L'arrêté du 28 février 1995, paru au journal officiel
du 22 mars 1995, prévoyant pour toute exposition antérieure
à un cancérogène, un suivi médical post-professionnel
(SPT) pour les chômeurs et les retraités.
Or, elle n'est quasiment pas appliquée.
Si l'on prend le cas des exposés à l'amiante, en dehors
de l'aide apportée par le médecin généraliste,
des conseils et informations doivent être apportés aux
intéressés par les personnes compétentes en matière
de défense des intérêts à savoir l'Avocat.
Le retraité doit faire, tout d'abord, une demande de prise
en charge du SPT auprès de la CPAM accompagné d'un certificat
d'exposition fourni par l'employeur.
Toutefois, faute de pouvoir obtenir ce dernier document, il doit demander
à la CPAM de faire une enquête pour établir la
matérialité de son exposition antérieure et toute
lettre du médecin traitant détaillant le cursus professionnel
de l'intéressé, et les circonstances de l'exposition
facilitant grandement une décision positive de la CPAM.
Des examens cliniques sont prévus tous les deux ans.
Le médecin traitant doit apporter sa participation et son Conseil
à l'intéressé et demander à la CPAM de
prendre également en charge un scanner thoracique conformément
aux recommandations de la conférence médicale de consensus
de décembre 1999, soit tous les 6 ans pour les expositions
fortes, tous les 10 ans pour les autres expositions hormis les expositions
passives.
En outre, toute fibrose de la plèvre ou du parenchyme pulmonaire,
tout cancer broncho-pulmonaire, et tout mésothéliome,
doit être déclaré par l'intéressé
à la CPAM comme maladie professionnelle en y joignant le certificat
médical initial (C.M.I) établi par son médecin.
Ce certificat doit comporter le numéro du tableau, le paragraphe
concerné, la pathologie rapportée si possible dans les
mêmes termes que dans le tableau, et les périodes d'exposition
au risque en précisant au mieux les travaux effectués.
Dans le cas du cancer bronchique, il est nécessaire de rechercher
également les signes de fibroses qui permettent de déclarer
la maladie par rapport au tableau 30 afin d'éviter, dans la
mesure du possible, les conditions limitatives du tableau 30 bis.

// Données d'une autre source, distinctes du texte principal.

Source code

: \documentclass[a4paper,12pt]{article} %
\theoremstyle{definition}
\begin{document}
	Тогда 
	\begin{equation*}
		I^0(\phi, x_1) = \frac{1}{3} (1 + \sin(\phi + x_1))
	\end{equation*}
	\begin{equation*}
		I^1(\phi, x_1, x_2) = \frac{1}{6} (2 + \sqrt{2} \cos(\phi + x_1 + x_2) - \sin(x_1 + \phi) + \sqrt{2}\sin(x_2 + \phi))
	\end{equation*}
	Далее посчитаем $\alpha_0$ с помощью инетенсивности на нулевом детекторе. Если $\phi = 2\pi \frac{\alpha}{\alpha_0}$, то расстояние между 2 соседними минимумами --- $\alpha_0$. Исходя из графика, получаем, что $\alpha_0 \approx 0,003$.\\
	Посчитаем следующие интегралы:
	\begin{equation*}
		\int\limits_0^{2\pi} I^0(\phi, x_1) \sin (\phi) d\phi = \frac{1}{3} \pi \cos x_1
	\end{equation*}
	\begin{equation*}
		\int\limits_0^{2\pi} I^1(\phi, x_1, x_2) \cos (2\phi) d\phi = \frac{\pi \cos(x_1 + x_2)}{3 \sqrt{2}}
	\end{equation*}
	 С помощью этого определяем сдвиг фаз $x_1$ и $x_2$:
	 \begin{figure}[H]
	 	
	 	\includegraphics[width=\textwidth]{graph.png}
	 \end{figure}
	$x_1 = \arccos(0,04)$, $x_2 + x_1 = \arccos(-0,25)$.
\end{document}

Pour les mésothéliomes, environs 1000 à 1200
cas par an, malheureusement il subsiste encore de nombreuses erreurs
de diagnostic d'autant que l'exposition peut avoir été
faible, plus de 40 années auparavant.
Dès lors, qu'il apparaît la moindre pleurésie
suspecte, il ne faut pas hésiter à envoyer le malade
dans un service spécialisé.
L'Avocat doit conseiller chaque fois que cela lui parait possible
ou nécessaire, d'engager une procédure auprès
du Tribunal des Affaires de Sécurité sociale pour faire
reconnaître la faute inexcusable de l'employeur.
La réparation des préjudices subis sera beaucoup plus
conséquente.
L'Avocat, au même titre que le médecin, a un rôle
d'accompagnement des victimes qui contestent leur taux d'IPP sur la
base du barème de la Sécurité Sociale, barème
paru au journal officier du 2 juillet 1999, devant les Tribunaux du
Contentieux.
Pour les pathologies non retenues dans un tableau, si les données
locales permettent de repérer un excès apparemment significatif
lié à un processus de travail, nous pouvons déclarer
la maladie dans le système complémentaire de réparation,
en application de l'article L.461-1 du Code de la Sécurité
Sociale, alinéa 4.
Dorénavant, il est possible d'accéder à ce système
à partir d'un taux d'IPP évalué à 25 %.